The 35-page document was filled with unsubstantiated allegations against Trump, along with intelligence about alleged meetings between his campaign and Russian operatives.

During the closed-door meeting, Simpson gave the Senate committee over 40,000 documents, a source told Fox News. "Mr. Simpson told Congress the truth and cleared the record on many matters of interest to congressional investigators," his attorney Josh Levy told the news outlet.

Simpson is the first of three key people in the ongoing Russia probes to speak with the judiciary staff. The other two, Donald Trump Jr. and former Trump campaign chairman, Paul Manafort, have also made arrangement with the judiciary committee to be privately interviewed ahead of any public session, CNN reported.

Simpson was served with a subpoena July 21 ordering him to testify, however, his lawyer said he was on vacation and would be traveling outside till early August.

Simpson communicated through his lawyers his intention of not testifying under the Fifth Amendment.

Sen. Chuck Grassley, (R-Iowa), released a statement July 26 about withdrawing the subpoena to Simpson. "I withdrew the subpoena after Mr. Simpson agreed to a transcribed staff interview about (1) his involvement in creating the Trump dossier and interactions with the FBI and (2) his alleged work with the unregistered foreign agents who met with the Trump family and campaign officials."

Grassley and his committee are investigating into Simpson's alleged failure to register as a foreign lobbyist, an allegation that Simpson's team has denied, CNN reported.

"Let's be clear about what's really happening: the President's political allies are targeting Fusion GPS because the firm was reported to be the first to raise the alarm over (the) Trump campaign's links to Russia," reports said citing an unsigned statement by Fusion GPS, which was delivered to the committee last month.

The dossier has remained a "source of intrigue" to those questioning the president's alleged links with Moscow. The dossier has also been a sore point for Trump, who has frequently vented out his ire over the issue, referring to those publishing the allegations in the document as "fake news."

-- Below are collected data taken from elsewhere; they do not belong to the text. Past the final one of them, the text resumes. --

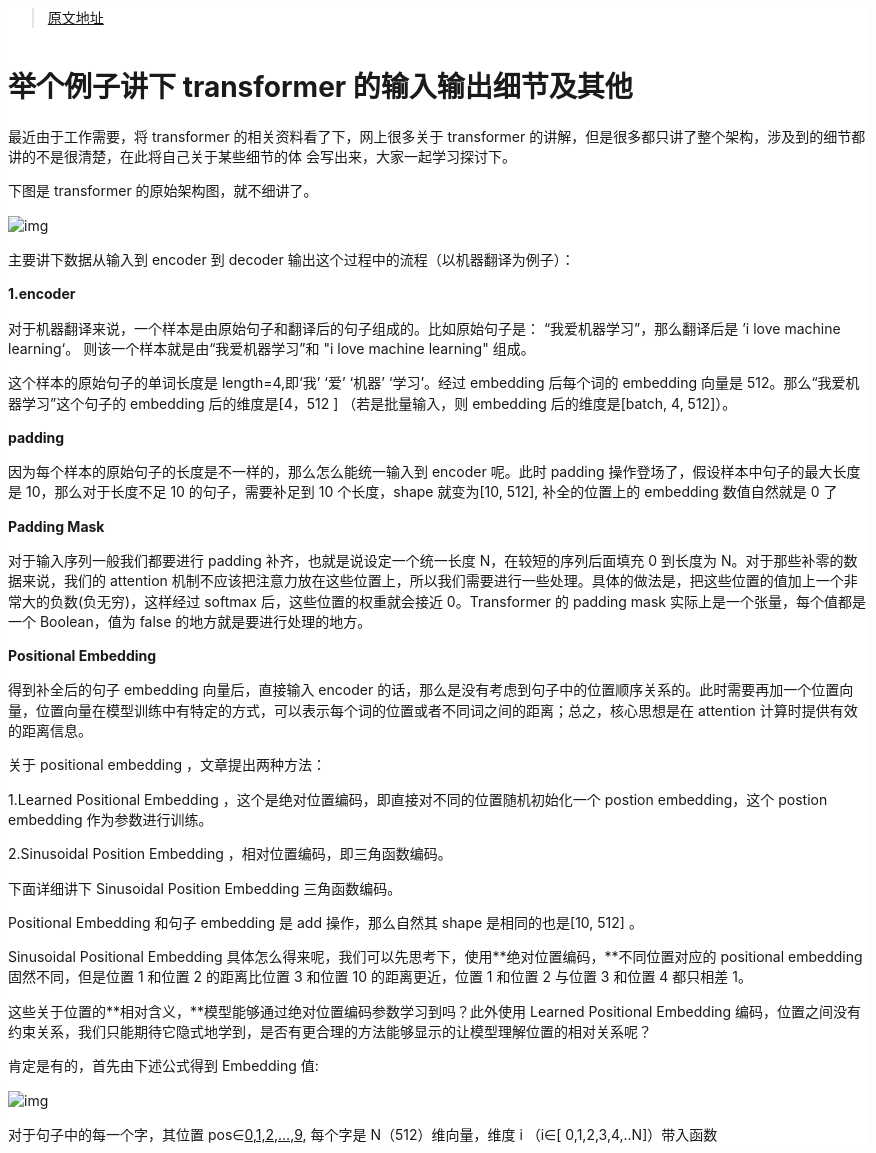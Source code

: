 > [原文地址](https://zhuanlan.zhihu.com/p/166608727)

# 举个例子讲下 transformer 的输入输出细节及其他

最近由于工作需要，将 transformer 的相关资料看了下，网上很多关于 transformer 的讲解，但是很多都只讲了整个架构，涉及到的细节都讲的不是很清楚，在此将自己关于某些细节的体 会写出来，大家一起学习探讨下。

下图是 transformer 的原始架构图，就不细讲了。

![img](https://pic2.zhimg.com/80/v2-e7daa13fb15fb21fb133c2099361ccc9_1440w.webp)

主要讲下数据从输入到 encoder 到 decoder 输出这个过程中的流程（以机器翻译为例子）：

**1.encoder**

对于机器翻译来说，一个样本是由原始句子和翻译后的句子组成的。比如原始句子是： “我爱机器学习”，那么翻译后是 ’i love machine learning‘。 则该一个样本就是由“我爱机器学习”和 "i love machine learning" 组成。

这个样本的原始句子的单词长度是 length=4,即‘我’ ‘爱’ ‘机器’ ‘学习’。经过 embedding 后每个词的 embedding 向量是 512。那么“我爱机器学习”这个句子的 embedding 后的维度是[4，512 ] （若是批量输入，则 embedding 后的维度是[batch, 4, 512]）。

**padding**

因为每个样本的原始句子的长度是不一样的，那么怎么能统一输入到 encoder 呢。此时 padding 操作登场了，假设样本中句子的最大长度是 10，那么对于长度不足 10 的句子，需要补足到 10 个长度，shape 就变为[10, 512], 补全的位置上的 embedding 数值自然就是 0 了

**Padding Mask**

对于输入序列一般我们都要进行 padding 补齐，也就是说设定一个统一长度 N，在较短的序列后面填充 0 到长度为 N。对于那些补零的数据来说，我们的 attention 机制不应该把注意力放在这些位置上，所以我们需要进行一些处理。具体的做法是，把这些位置的值加上一个非常大的负数(负无穷)，这样经过 softmax 后，这些位置的权重就会接近 0。Transformer 的 padding mask 实际上是一个张量，每个值都是一个 Boolean，值为 false 的地方就是要进行处理的地方。

**Positional Embedding**

得到补全后的句子 embedding 向量后，直接输入 encoder 的话，那么是没有考虑到句子中的位置顺序关系的。此时需要再加一个位置向量，位置向量在模型训练中有特定的方式，可以表示每个词的位置或者不同词之间的距离；总之，核心思想是在 attention 计算时提供有效的距离信息。

关于 positional embedding ，文章提出两种方法：

1.Learned Positional Embedding ，这个是绝对位置编码，即直接对不同的位置随机初始化一个 postion embedding，这个 postion embedding 作为参数进行训练。

2.Sinusoidal Position Embedding ，相对位置编码，即三角函数编码。

下面详细讲下 Sinusoidal Position Embedding 三角函数编码。

Positional Embedding 和句子 embedding 是 add 操作，那么自然其 shape 是相同的也是[10, 512] 。

Sinusoidal Positional Embedding 具体怎么得来呢，我们可以先思考下，使用**绝对位置编码，**不同位置对应的 positional embedding 固然不同，但是位置 1 和位置 2 的距离比位置 3 和位置 10 的距离更近，位置 1 和位置 2 与位置 3 和位置 4 都只相差 1。

这些关于位置的**相对含义，**模型能够通过绝对位置编码参数学习到吗？此外使用 Learned Positional Embedding 编码，位置之间没有约束关系，我们只能期待它隐式地学到，是否有更合理的方法能够显示的让模型理解位置的相对关系呢？

肯定是有的，首先由下述公式得到 Embedding 值:

![img](https://pic1.zhimg.com/80/v2-5589e776fd8510eab7a3d87de01580d4_1440w.webp)

对于句子中的每一个字，其位置 pos∈[0,1,2,…,9](假设每句话10个字), 每个字是 N（512）维向量，维度 i （i∈[ 0,1,2,3,4,..N]）带入函数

Days after BuzzFeed obtained the dossier and published it in January, Trump was outraged. “It’s all fake news. It’s phony stuff. It didn’t happen,” Trump said at a press conference. “And it was gotten by opponents of ours, as you know, because you reported it and so did many of the other people. It was a group of opponents that got together — sick people — and they put that crap together," the president was quoted by reports.